Françoise Vergès. Dédier à Aimé
Césaire ce 10 mai est un geste fortement symbolique, mais
c’est aussi signaler l’actualité de Césaire.
Ses réflexions sur une civilisation qui ne questionne pas
son coeur sombre sont toujours d’actualité, comme ses
réflexions sur la différence et la démocratie.
C’est cette dimension qu’il faut aussi valoriser à
travers le 10 mai.
Certains craignent une institutionnalisation de cette journée
de commémoration. Qu’en pensez-vous ?
Françoise Vergès. Cette opinion s’appuie sans
doute sur une méconnaissance de la diversité des manifestations
organisées en France métropolitaine et dans l’outre-mer.
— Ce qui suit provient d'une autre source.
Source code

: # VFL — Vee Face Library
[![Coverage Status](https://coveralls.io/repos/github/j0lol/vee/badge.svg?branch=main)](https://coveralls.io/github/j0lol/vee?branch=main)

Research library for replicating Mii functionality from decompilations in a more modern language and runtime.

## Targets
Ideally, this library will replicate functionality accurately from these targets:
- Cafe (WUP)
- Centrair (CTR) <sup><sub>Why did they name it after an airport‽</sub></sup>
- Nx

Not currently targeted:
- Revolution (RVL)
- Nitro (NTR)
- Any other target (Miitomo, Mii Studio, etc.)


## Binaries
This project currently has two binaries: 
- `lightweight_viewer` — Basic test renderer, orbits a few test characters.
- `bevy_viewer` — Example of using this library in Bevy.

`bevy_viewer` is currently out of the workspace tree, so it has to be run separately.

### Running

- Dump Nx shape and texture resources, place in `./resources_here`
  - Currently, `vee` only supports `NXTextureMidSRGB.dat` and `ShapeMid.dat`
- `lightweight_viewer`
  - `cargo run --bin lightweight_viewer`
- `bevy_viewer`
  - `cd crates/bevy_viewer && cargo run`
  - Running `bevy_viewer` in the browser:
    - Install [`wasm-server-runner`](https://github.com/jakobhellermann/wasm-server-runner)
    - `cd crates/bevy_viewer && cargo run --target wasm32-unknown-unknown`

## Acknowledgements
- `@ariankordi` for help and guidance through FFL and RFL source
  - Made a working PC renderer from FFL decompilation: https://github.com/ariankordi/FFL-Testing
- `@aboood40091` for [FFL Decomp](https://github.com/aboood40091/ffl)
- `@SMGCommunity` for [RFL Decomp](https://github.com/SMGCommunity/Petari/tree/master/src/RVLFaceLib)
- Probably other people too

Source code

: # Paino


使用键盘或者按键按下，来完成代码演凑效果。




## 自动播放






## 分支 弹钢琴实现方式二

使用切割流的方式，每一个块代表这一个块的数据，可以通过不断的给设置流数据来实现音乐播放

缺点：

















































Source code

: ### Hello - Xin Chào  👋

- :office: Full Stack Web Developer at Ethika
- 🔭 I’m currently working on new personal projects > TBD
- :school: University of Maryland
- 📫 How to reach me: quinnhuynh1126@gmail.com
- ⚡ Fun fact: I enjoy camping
C’est la troisième édition du 10 mai, et chaque
année, on assiste à une véritable appropriation
de cette date par des associations, des écoles, des collectivités,
des institutions. C’est le signe d’un besoin, d’une
attente de la société qui veut comprendre pourquoi
on parle tant de la traite et de l’esclavage, qui veut mieux
comprendre l’actualité des questions qui lui sont associées
: racisme, héritages d’inégalité. Il
y a un vrai désir d’apprendre.
Plus particulièrement, on ne peut à la fois vouloir
qu’une date soit décrétée et regretter
qu’elle le soit. Un des objectifs du 10 mai, et ceci dans
l’esprit de la loi dite loi Taubira, est d’encourager
la diffusion par tous les moyens de l’histoire de la traite,
de l’esclavage et de leurs abolitions. Cela passe en partie
par des institutions, dont l’école, l’université,
les médias. Pour ce qui est des cérémonies
officielles, le mouvement culturel et social qui a lutté
pour qu’une loi soit adoptée souhaitait la reconnaissance
par les plus hautes instances de l’État du crime, de
ses conséquences et de ses héritages. C’est
une dimension politique et symbolique qui a sa fonction. Finalement,
la résistance à l’hégémonie de
l’institutionnalisation passe par la mobilisation des associations,
chercheurs, enseignants, groupes, individus, qui développent
des initiatives.
Comment analysez-vous l’évolution de la prise
de conscience collective sur ce sujet ?
Françoise Vergès. C’est une longue prise de
conscience. Dans les années 1990, le silence commence à
être levé ! Cette prise de conscience participe du
questionnement sur le « mythe national », sur le récit
national, qui fait partie du mythe ? Sur la fameuse « identité
nationale », comment se construit-elle ? Qu’est-ce qu’être
« français ».
Le mouvement est parti des quatre DOM. Dans les colonies post-esclavagistes,
les mémoires et cultures populaires avaient maintenu et transmis
les mémoires de souffrances et de résistances quotidiennes.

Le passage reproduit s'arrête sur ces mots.